(Task objective):
Reproduce the records exactly. Leave the pictures out.
*** Begin section ***
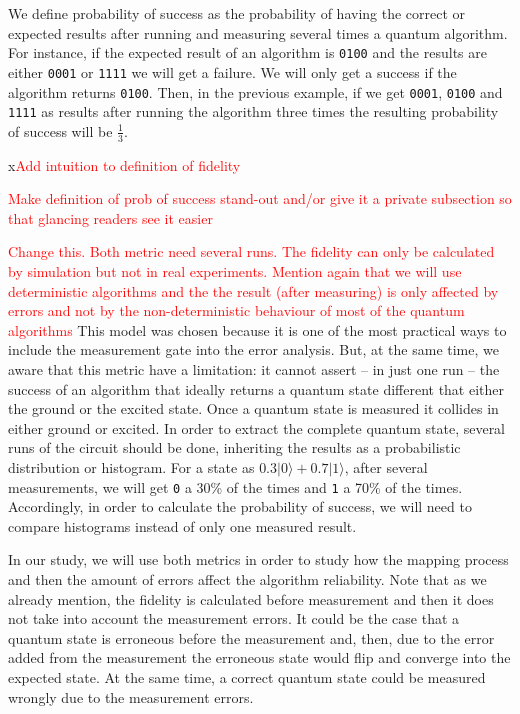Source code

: We define probability of success as the probability of having the correct or expected results after running and measuring several times a quantum algorithm.
For instance, if the expected result of an algorithm is \texttt{0100} and the results are either \texttt{0001} or \texttt{1111} we will get a failure.
We will only get a success if the algorithm returns \texttt{0100}.
Then, in the previous example, if we get \texttt{0001}, \texttt{0100} and \texttt{1111} as results after running the algorithm three times the resulting probability of success will be \(\frac{1}{3}\).

x\textcolor{red}{Add intuition to definition of fidelity}

\textcolor{red}{Make definition of prob of success stand-out and/or give it a private subsection so that glancing readers see it easier}

\textcolor{red}{Change this. Both metric need several runs. The fidelity can only be calculated by simulation but not in real experiments. Mention again that we will use deterministic algorithms and the the result (after measuring) is only affected by errors and not by the non-deterministic behaviour of most of the quantum algorithms}
This model was chosen because it is one of the most practical ways to include the measurement gate into the error analysis.
But, at the same time, we aware that this metric have a limitation: it cannot assert -- in just one run -- the success of an algorithm that ideally returns a quantum state different that either the ground or the excited state.
Once a quantum state is measured it collides in either ground or excited.
In order to extract the complete quantum state, several runs of the circuit should be done, inheriting the results as a probabilistic distribution or histogram.
For a state as \(0.3 | 0 \rangle + 0.7 | 1 \rangle\), after several measurements, we will get \texttt{0} a 30\% of the times and \texttt{1} a 70\% of the times.
Accordingly, in order to calculate the probability of success, we will need to compare histograms instead of only one measured result.



In our study, we will use both metrics in order to study how the mapping process and then the amount of errors affect the  algorithm reliability.
Note that as we already mention, the fidelity is calculated before measurement and then it does  not take into account the measurement errors. It could be the case that a quantum state is erroneous before the measurement and, then, due to the error added from the measurement the erroneous state would flip and converge into the expected state.
At the same time, a correct quantum state could be measured wrongly due to the measurement errors.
*** End section ***
(Expected answer):
Source code

: We define probability of success as the probability of having the correct or expected results after running and measuring several times a quantum algorithm.
For instance, if the expected result of an algorithm is \texttt{0100} and the results are either \texttt{0001} or \texttt{1111} we will get a failure.
We will only get a success if the algorithm returns \texttt{0100}.
Then, in the previous example, if we get \texttt{0001}, \texttt{0100} and \texttt{1111} as results after running the algorithm three times the resulting probability of success will be \(\frac{1}{3}\).

x\textcolor{red}{Add intuition to definition of fidelity}

\textcolor{red}{Make definition of prob of success stand-out and/or give it a private subsection so that glancing readers see it easier}

\textcolor{red}{Change this. Both metric need several runs. The fidelity can only be calculated by simulation but not in real experiments. Mention again that we will use deterministic algorithms and the the result (after measuring) is only affected by errors and not by the non-deterministic behaviour of most of the quantum algorithms}
This model was chosen because it is one of the most practical ways to include the measurement gate into the error analysis.
But, at the same time, we aware that this metric have a limitation: it cannot assert -- in just one run -- the success of an algorithm that ideally returns a quantum state different that either the ground or the excited state.
Once a quantum state is measured it collides in either ground or excited.
In order to extract the complete quantum state, several runs of the circuit should be done, inheriting the results as a probabilistic distribution or histogram.
For a state as \(0.3 | 0 \rangle + 0.7 | 1 \rangle\), after several measurements, we will get \texttt{0} a 30\% of the times and \texttt{1} a 70\% of the times.
Accordingly, in order to calculate the probability of success, we will need to compare histograms instead of only one measured result.



In our study, we will use both metrics in order to study how the mapping process and then the amount of errors affect the  algorithm reliability.
Note that as we already mention, the fidelity is calculated before measurement and then it does  not take into account the measurement errors. It could be the case that a quantum state is erroneous before the measurement and, then, due to the error added from the measurement the erroneous state would flip and converge into the expected state.
At the same time, a correct quantum state could be measured wrongly due to the measurement errors.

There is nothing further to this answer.